** Work request **
In the listing below, locate the lines that hold "vref" and copy them.

** Supplied material **
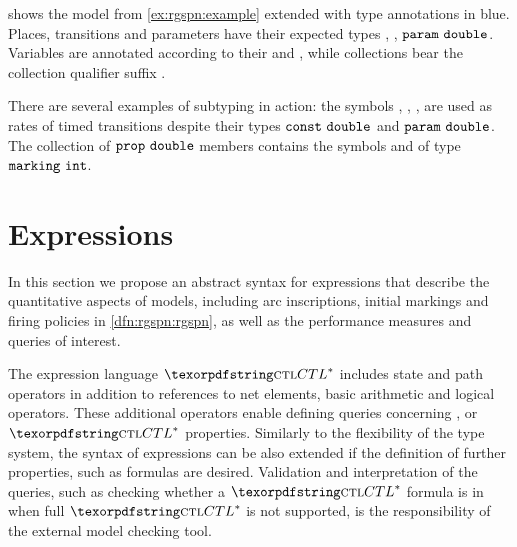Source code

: \begin{runningExample}
   shows the model from \vref{ex:rgspn:example} extended with type annotations in blue. Places, transitions and parameters have their expected types , , \(\texttt{\upshape param}\ \texttt{\upshape double}\). Variables are annotated according to their  and , while collections bear the collection qualifier suffix \lit{[]}.

  There are several examples of subtyping in action: the symbols , , ,  are used as rates of timed transitions despite their types \(\texttt{\upshape const}\ \texttt{\upshape double}\) and \(\texttt{\upshape param}\ \texttt{\upshape double}\). The collection  of \(\texttt{\upshape prop}\ \texttt{\upshape double}\) members contains the symbols  and  of type \(\texttt{\upshape marking}\ \texttt{\upshape int}\).
\end{runningExample}

\section{Expressions}
\label{sec:rgspn:expression}

In this section we propose an abstract syntax for expressions that describe the quantitative aspects of  models, including arc inscriptions, initial markings and firing policies in \vref{dfn:rgspn:rgspn}, as well as the performance measures and queries of interest.

The expression language \(\textabbr{CTL}^*\) includes state and path operators in addition to references to net elements, basic arithmetic and logical operators. These additional operators enable defining queries concerning ,  or \(\textabbr{CTL}^*\) properties. Similarly to the flexibility of the type system, the syntax of expressions can be also extended if the definition of further properties, such as  formulas are desired. Validation and interpretation of the queries, such as checking whether a \(\textabbr{CTL}^*\) formula is in  when full \(\textabbr{CTL}^*\) is not supported, is the responsibility of the external model checking tool.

** Exercise solution **
   shows the model from \vref{ex:rgspn:example} extended with type annotations in blue. Places, transitions and parameters have their expected types , , \(\texttt{\upshape param}\ \texttt{\upshape double}\). Variables are annotated according to their  and , while collections bear the collection qualifier suffix \lit{[]}.
In this section we propose an abstract syntax for expressions that describe the quantitative aspects of  models, including arc inscriptions, initial markings and firing policies in \vref{dfn:rgspn:rgspn}, as well as the performance measures and queries of interest.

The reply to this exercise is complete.